Cumhurbaşkanlığı bittiğinde…

Ahmet Taşgetiren

2002 – 2025… Yirmi üç yıldır ülkeyi yönetiyor. 2014’e kadar Başbakan, ondan bu yana da Cumhurbaşkanı olarak… 2018’den bu yana ise Cumhurbaşkanlığı Hükümet Sistemi içinde “Partili Cumhurbaşkanı” hüviyetiyle…

Bu, hiçbir siyasetçiye nasip olmayan bir “Devlet sorumluluğu.”

Halk, 2023’te yeniden ve ikinci (bir rivayete göre üçüncü) defa yetki ve sorumluluk verdi. Bir buçuk yıl geride kaldı. Daha 3.5 yıl var yeni seçime.

Acaba bu 3.5 yıl, son günleri mi sayın Cumhurbaşkanının yoksa “Allah ömür verdikçe hizmete devam edeceğim” ifadeleri, gelecek seçimde de aday olup seçilmeyi ve ömrünü Cumhurbaşkanlığında tamamlamayı hedeflediğinin işareti mi?
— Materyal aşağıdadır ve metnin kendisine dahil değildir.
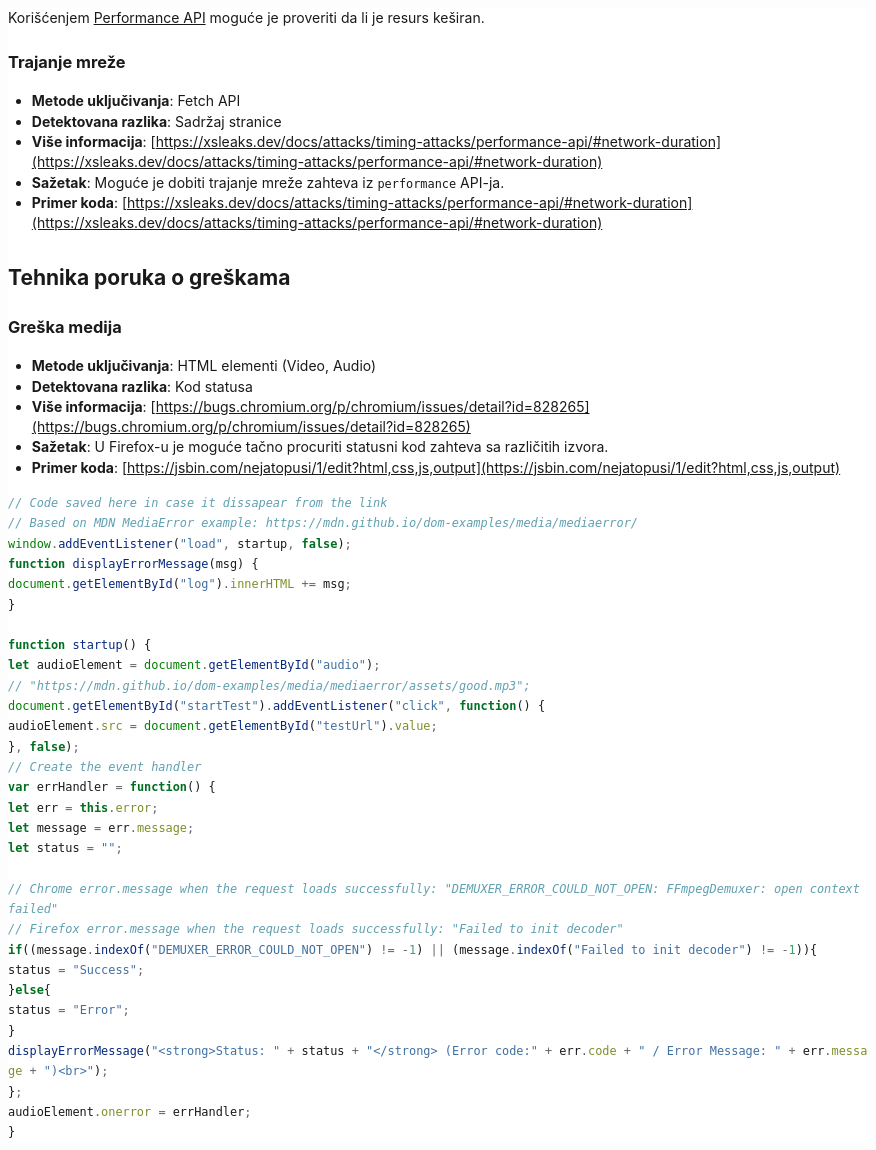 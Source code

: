 Korišćenjem [Performance API](./#performance-api) moguće je proveriti da li je resurs keširan.

### Trajanje mreže

* **Metode uključivanja**: Fetch API
* **Detektovana razlika**: Sadržaj stranice
* **Više informacija**: [https://xsleaks.dev/docs/attacks/timing-attacks/performance-api/#network-duration](https://xsleaks.dev/docs/attacks/timing-attacks/performance-api/#network-duration)
* **Sažetak**: Moguće je dobiti trajanje mreže zahteva iz `performance` API-ja.
* **Primer koda**: [https://xsleaks.dev/docs/attacks/timing-attacks/performance-api/#network-duration](https://xsleaks.dev/docs/attacks/timing-attacks/performance-api/#network-duration)

## Tehnika poruka o greškama

### Greška medija

* **Metode uključivanja**: HTML elementi (Video, Audio)
* **Detektovana razlika**: Kod statusa
* **Više informacija**: [https://bugs.chromium.org/p/chromium/issues/detail?id=828265](https://bugs.chromium.org/p/chromium/issues/detail?id=828265)
* **Sažetak**: U Firefox-u je moguće tačno procuriti statusni kod zahteva sa različitih izvora.
* **Primer koda**: [https://jsbin.com/nejatopusi/1/edit?html,css,js,output](https://jsbin.com/nejatopusi/1/edit?html,css,js,output)

```javascript
// Code saved here in case it dissapear from the link
// Based on MDN MediaError example: https://mdn.github.io/dom-examples/media/mediaerror/
window.addEventListener("load", startup, false);
function displayErrorMessage(msg) {
document.getElementById("log").innerHTML += msg;
}

function startup() {
let audioElement = document.getElementById("audio");
// "https://mdn.github.io/dom-examples/media/mediaerror/assets/good.mp3";
document.getElementById("startTest").addEventListener("click", function() {
audioElement.src = document.getElementById("testUrl").value;
}, false);
// Create the event handler
var errHandler = function() {
let err = this.error;
let message = err.message;
let status = "";

// Chrome error.message when the request loads successfully: "DEMUXER_ERROR_COULD_NOT_OPEN: FFmpegDemuxer: open context failed"
// Firefox error.message when the request loads successfully: "Failed to init decoder"
if((message.indexOf("DEMUXER_ERROR_COULD_NOT_OPEN") != -1) || (message.indexOf("Failed to init decoder") != -1)){
status = "Success";
}else{
status = "Error";
}
displayErrorMessage("<strong>Status: " + status + "</strong> (Error code:" + err.code + " / Error Message: " + err.message + ")<br>");
};
audioElement.onerror = errHandler;
}
```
Malum, şu an yaşanan gerilimli süreçlerin merkezinde Erdoğan ile ilgili gelecek tasarımlarının bulunduğu değerlendirmeleri yapılıyor.

Erdoğan, “Partili Cumhurbaşkanı” hüviyetiyle yoğun biçimde siyasetin içinde ve kaçınılmaz olarak tartışılıyor. Demek bunu göze alıyor.

Ben, vaktiyle, Kenan Evren’in kılıcının her tarafının kestiği, başörtüsü zulmünün devreye girdiği günlerde, Zaman gazetesindeki Çarşamba yazılarımın birinde “Nasıl anılmak istersiniz?” başlıklı bir yazı yazmıştım. O dönemde Evren’e o soruyu sormak riskliydi. Ama bana göre yazmak gerekliydi.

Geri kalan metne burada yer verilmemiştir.